Creating a pattern is best achieved using the BoboPatternBuilder.

from bobocep.cep.phenom import BoboPatternBuilder, BoboPattern

builder = BoboPatternBuilder(name="my_pattern")

  • Methods next and not_next are used for strict contiguity and negated strict contiguity, respectively;

  • Methods followed_by and not_followed_by for relaxed contiguity;

  • Methods followed_by_any and not_followed_by_any for non-deterministic relaxed contiguity;

  • Methods precondition and haltcondition to provide predicates accordingly.

For example, in most applications, followed_by will be the most suitable choice.

builder.followed_by(
    predicate=lambda e, h: type(e.data) == int and e.data == 15,
    group="my_group",
    times=3,
    loop=False,
    optional=False
)

In the example above, predicate lambda e, h is a function consisting of event e to check and the current history h of all previous events accepted by the run. Event e is a subtype of BoboEvent and h of type BoboHistory.

Additionally, optional arguments have been provided:

  • A group name my_group in which the history will store this event, should an event be accepted by this predicate.
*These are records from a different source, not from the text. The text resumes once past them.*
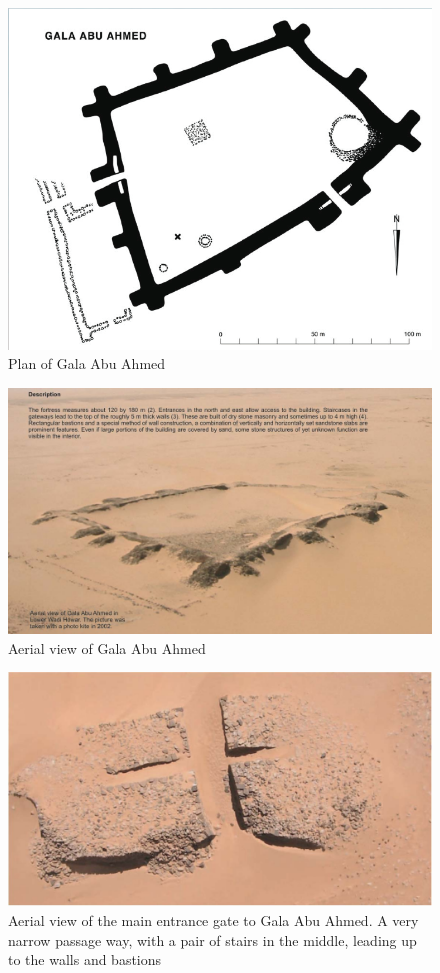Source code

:\documentclass[a4paper,12pt]{scrreprt}
\begin{document}
\begin{figure}[H]
	\centering
	\includegraphics[width=\textwidth]{img/fortress/gala_abu_ahmed}
	\caption{Plan of Gala Abu Ahmed}
\end{figure}

\begin{figure}[H]
	\centering
	\includegraphics[width=\textwidth]{img/fortress/aerial_view_gala_abu_ahmed}
	\caption{Aerial view of Gala Abu Ahmed}
\end{figure}

\begin{figure}[H]
	\centering
	\includegraphics[width=\textwidth]{img/fortress/aerial_view_entrance_bastion}
	\caption{Aerial view of the main entrance gate to Gala Abu Ahmed. A very narrow passage way, with a pair of stairs in the middle, leading up to the walls and bastions}
\end{figure}
\end{document}
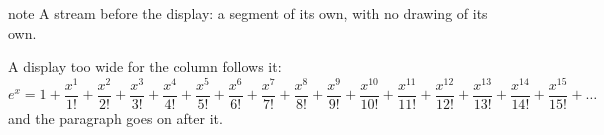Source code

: \begin{webstream}{note}
A stream before the display: a segment of its own, with no drawing of its own.
\end{webstream}
A display too wide for the column follows it:
\[
  e^{x} = 1 + \frac{x^{1}}{1!} + \frac{x^{2}}{2!} + \frac{x^{3}}{3!} + \frac{x^{4}}{4!} + \frac{x^{5}}{5!} + \frac{x^{6}}{6!} + \frac{x^{7}}{7!} + \frac{x^{8}}{8!} + \frac{x^{9}}{9!} + \frac{x^{10}}{10!} + \frac{x^{11}}{11!} + \frac{x^{12}}{12!} + \frac{x^{13}}{13!} + \frac{x^{14}}{14!} + \frac{x^{15}}{15!} + \dots
\]
and the paragraph goes on after it.
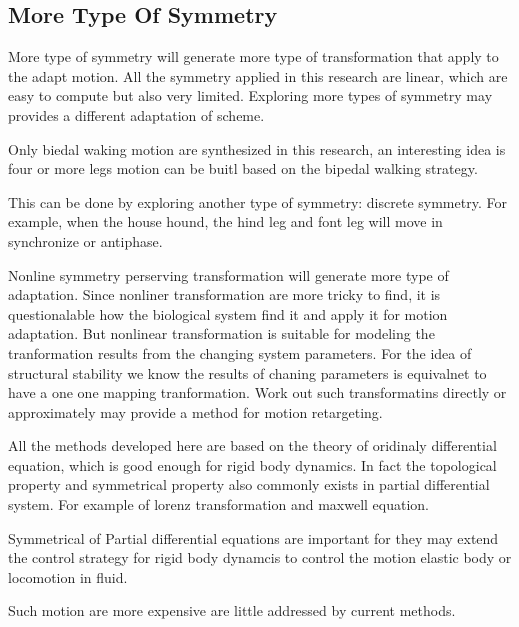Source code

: \subsection{More Type Of Symmetry}
More type of symmetry will generate more type of transformation that apply to the adapt motion.
All the symmetry applied in this research are linear, which are easy to compute but also very limited.
Exploring more types of symmetry may provides a different adaptation of scheme.
\begin{itemize}

Only biedal waking motion are synthesized in this research, an interesting idea is four or more legs motion can be buitl based on the bipedal walking strategy.

This can be done by exploring another type of symmetry: discrete symmetry.
For  example, when the house hound, the hind leg and font leg will move in synchronize or antiphase.




Nonline symmetry perserving transformation will generate more type of adaptation.
Since nonliner transformation are more tricky to find, it is questionalable how the biological system find it and apply it for motion adaptation.
But nonlinear transformation is suitable for modeling the tranformation  results from the changing system parameters.
For the idea of structural stability we know the results of chaning parameters is equivalnet to have a one one mapping tranformation.
Work out such transformatins directly or approximately may provide a method for motion retargeting.


All the methods developed here are based on the theory of oridinaly differential equation, which is good enough for rigid body dynamics.
In fact the topological property and symmetrical property also commonly exists in partial differential system.
For example of lorenz transformation and maxwell equation.

Symmetrical of Partial differential equations are important for they may extend the control strategy for rigid body dynamcis to control the motion elastic body or locomotion in fluid.

Such motion are more expensive are little addressed by current \cms methods.


\end{itemize}

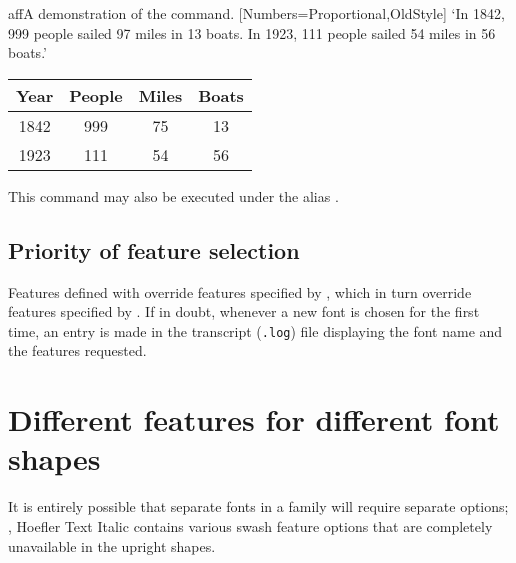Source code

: \begin{Lexample}{aff}{A demonstration of the  command.}
           [Numbers={Proportional,OldStyle}]
  `In 1842, 999 people sailed 97 miles in
   13 boats. In 1923, 111 people sailed 54
   miles in 56 boats.'            \bigskip

  {
  \begin{tabular}{@{} cccc @{}}
            Year & People & Miles & Boats \\
    \hline  1842 &  999   &  75   &  13   \\
            1923 &  111   &  54   &  56
  \end{tabular}}
\end{Lexample}

\DescribeMacro{\addfontfeature}
This command may also be executed under the alias \cmd{\addfontfeature}.


\subsection{Priority of feature selection}
Features defined with  override features
specified by , which in turn override features
specified by .  If in doubt, whenever a
new font is chosen for the first time, an entry is made in the
transcript (\texttt{.log}) file displaying the font name and the
features requested.


\section{Different features for different font shapes}
\label{sec:bfit-feat}


It is entirely possible that separate fonts in a family will require
separate options; \eg, Hoefler Text Italic contains various swash
feature options that are completely unavailable in the upright shapes.

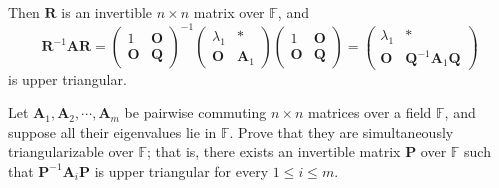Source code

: \documentclass[12pt, a4paper, oneside]{book}
\begin{document}
\begin{theorem}
\[    \]
    Then $\mathbf{R}$ is an invertible $n \times n$ matrix over $\mathbb{F}$, and
    \[
        \mathbf{R}^{-1} \mathbf{A} \mathbf{R}=\left(\begin{array}{cc}
            1          & \mathbf{O} \\
            \mathbf{O} & \mathbf{Q}
        \end{array}\right)^{-1}\left(\begin{array}{cc}
                \lambda_1  & *            \\
                \mathbf{O} & \mathbf{A}_1
            \end{array}\right)\left(\begin{array}{cc}
                1          & \mathbf{O} \\
                \mathbf{O} & \mathbf{Q}
            \end{array}\right)=\left(\begin{array}{cc}
                \lambda_1  & *                                       \\
                \mathbf{O} & \mathbf{Q}^{-1} \mathbf{A}_1 \mathbf{Q}
            \end{array}\right)
    \]
    is upper triangular.
\end{theorem}
\begin{theorem}
    Let $\mathbf{A}_1, \mathbf{A}_2, \cdots, \mathbf{A}_m$ be pairwise commuting $n \times n$ matrices over a field $\mathbb{F}$, and suppose all their eigenvalues lie in $\mathbb{F}$. Prove that they are simultaneously triangularizable over $\mathbb{F}$; that is, there exists an invertible matrix $\mathbf{P}$ over $\mathbb{F}$ such that $\mathbf{P}^{-1} \mathbf{A}_i \mathbf{P}$ is upper triangular for every $1 \leq i \leq m$.
\end{theorem}
\end{document}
  • The times option adds three blocks, in series, to the pattern, all with identical characteristics. That is, The predicate will need to be satisfied 3 times by 3 separate events.

  • The 3 blocks are not self-looping.

  • The 3 blocks are not optional.

pattern: BoboPattern = builder.generate()

Runs

Runs serve as instances of patterns. Each pattern can have multiple runs at any given time, for example, if the first predicate of the pattern is satisfied multiple times.

Runs

Run r serves as an instance of pattern p and keeps track of its state across the pattern’s blocks.

Runs work as follows:

  1. When the first predicate of a pattern has been satisfied by an event, a run is generated.

  2. The run continues to monitor the state of the partially-completed pattern as more and more events ‘push’ the currently-monitored block towards the pattern’s final block.

  3. Once the final block’s predicate has been satisfied, the Producer is notified of the completed run, leading to the Producer generating a complex event which is sent to the Receiver.

  4. The Forwarder, in turn, executes the associated phenomenon’s Action (if one exists). Once it has finished execution, whether successful or not, an action event is produced and sent to the Receiver.

If a run needs to end before reaching the final state (e.g. because of a contiguity requirement or satisfied haltcondition), then it enters a halted state and is removed from the list of active runs.